EXTRACTED RECORDS below:
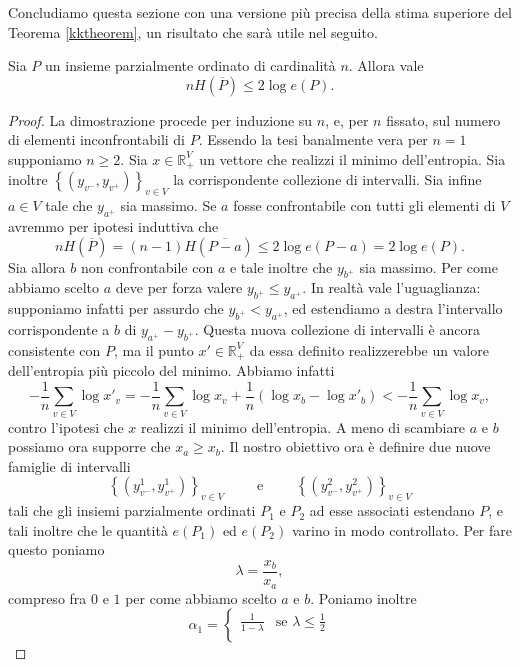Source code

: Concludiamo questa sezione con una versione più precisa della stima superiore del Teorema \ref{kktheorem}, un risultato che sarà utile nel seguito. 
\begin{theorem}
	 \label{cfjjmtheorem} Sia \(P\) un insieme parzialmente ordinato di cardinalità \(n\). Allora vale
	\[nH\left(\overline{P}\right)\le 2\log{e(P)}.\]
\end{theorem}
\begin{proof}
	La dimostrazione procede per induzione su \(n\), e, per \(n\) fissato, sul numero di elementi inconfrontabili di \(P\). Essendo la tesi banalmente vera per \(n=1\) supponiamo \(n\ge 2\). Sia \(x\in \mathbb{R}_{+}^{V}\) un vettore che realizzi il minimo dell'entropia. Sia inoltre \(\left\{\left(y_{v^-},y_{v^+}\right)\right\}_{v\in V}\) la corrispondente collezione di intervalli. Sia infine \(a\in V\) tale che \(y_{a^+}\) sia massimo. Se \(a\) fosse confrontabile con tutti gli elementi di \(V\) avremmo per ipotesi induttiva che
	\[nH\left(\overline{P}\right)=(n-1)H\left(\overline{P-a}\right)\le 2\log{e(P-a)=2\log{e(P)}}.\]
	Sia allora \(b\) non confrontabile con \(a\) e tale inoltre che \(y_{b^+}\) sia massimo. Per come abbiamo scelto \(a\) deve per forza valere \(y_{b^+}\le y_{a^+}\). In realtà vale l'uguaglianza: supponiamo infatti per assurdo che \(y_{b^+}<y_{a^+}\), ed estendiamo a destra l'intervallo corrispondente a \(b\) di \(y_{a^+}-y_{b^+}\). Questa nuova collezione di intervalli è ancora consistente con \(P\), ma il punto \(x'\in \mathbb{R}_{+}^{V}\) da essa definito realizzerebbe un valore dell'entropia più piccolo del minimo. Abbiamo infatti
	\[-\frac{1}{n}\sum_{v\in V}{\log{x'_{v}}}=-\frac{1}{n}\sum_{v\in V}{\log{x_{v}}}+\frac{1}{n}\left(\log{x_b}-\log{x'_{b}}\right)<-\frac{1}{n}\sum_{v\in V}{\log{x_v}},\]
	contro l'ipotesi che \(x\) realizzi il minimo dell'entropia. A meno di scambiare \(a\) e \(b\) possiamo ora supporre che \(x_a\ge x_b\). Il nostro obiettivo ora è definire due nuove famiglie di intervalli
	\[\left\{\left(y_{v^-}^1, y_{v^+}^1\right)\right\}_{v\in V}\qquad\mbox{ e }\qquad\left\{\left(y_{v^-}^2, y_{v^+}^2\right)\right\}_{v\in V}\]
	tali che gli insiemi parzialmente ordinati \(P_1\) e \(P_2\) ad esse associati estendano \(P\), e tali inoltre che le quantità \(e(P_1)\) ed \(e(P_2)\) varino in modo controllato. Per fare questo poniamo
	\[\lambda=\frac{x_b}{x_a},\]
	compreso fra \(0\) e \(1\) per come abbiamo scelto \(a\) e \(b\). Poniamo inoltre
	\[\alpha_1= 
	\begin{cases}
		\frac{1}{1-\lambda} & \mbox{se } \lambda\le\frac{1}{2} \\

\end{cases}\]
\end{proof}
End of EXTRACTED RECORDS.
◆ TASK REQUIREMENTS
Across all the records above, how many lines hold the word "abbiamo"? Answer with only that number.

◆ ANSWER BOX
2